[Saved data entries]

■ ■ ■ ■

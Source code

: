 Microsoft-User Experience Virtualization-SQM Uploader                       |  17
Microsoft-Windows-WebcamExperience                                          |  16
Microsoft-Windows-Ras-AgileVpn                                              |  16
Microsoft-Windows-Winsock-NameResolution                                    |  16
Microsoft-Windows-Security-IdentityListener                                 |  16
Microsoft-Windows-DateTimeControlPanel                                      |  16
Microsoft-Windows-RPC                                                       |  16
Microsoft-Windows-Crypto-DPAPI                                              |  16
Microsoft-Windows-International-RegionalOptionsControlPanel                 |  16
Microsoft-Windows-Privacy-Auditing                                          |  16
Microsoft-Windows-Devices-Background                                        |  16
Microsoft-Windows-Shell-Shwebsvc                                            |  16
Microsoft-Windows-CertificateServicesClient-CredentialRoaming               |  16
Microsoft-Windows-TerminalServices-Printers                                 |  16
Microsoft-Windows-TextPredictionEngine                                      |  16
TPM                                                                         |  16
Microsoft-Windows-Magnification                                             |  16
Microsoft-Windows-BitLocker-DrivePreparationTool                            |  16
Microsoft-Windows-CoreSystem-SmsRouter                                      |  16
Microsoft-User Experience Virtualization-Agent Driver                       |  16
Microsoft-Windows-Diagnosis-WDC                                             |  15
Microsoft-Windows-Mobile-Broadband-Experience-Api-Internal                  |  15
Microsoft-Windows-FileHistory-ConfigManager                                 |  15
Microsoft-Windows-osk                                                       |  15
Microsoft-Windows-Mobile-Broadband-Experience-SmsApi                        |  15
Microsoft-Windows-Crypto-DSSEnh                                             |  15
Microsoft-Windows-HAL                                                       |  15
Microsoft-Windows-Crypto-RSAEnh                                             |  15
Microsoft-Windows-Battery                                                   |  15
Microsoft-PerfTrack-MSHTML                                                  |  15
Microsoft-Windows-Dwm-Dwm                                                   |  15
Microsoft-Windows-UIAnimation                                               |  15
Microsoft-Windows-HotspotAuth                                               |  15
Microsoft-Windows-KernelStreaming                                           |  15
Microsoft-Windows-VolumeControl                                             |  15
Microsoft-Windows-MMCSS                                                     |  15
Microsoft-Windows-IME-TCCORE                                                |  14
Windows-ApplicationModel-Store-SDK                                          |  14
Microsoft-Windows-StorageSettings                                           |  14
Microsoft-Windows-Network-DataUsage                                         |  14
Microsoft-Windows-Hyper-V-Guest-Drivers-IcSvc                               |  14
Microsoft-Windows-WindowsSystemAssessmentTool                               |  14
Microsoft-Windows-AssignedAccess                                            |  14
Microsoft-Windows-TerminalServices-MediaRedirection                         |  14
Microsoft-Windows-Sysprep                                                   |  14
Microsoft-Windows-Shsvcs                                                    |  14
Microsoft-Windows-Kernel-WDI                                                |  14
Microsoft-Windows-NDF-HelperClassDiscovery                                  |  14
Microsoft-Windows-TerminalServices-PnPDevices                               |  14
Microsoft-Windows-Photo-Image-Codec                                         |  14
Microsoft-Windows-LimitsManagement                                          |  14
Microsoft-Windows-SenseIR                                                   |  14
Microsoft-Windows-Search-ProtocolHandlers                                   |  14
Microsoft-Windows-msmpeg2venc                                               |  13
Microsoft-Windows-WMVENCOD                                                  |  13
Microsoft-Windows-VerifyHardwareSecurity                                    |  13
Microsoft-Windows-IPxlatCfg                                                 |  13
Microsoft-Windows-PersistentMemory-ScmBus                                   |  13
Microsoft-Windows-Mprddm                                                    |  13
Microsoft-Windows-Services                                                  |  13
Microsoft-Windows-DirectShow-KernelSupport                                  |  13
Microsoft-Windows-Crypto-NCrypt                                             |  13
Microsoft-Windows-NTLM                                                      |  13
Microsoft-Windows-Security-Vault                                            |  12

■ ■ ■ ■

• _WHAT IS EXPECTED_: Only the number is wanted: how many lines in the preceding entries hold the string "Virtualization"?

• _SOLUTION_: 2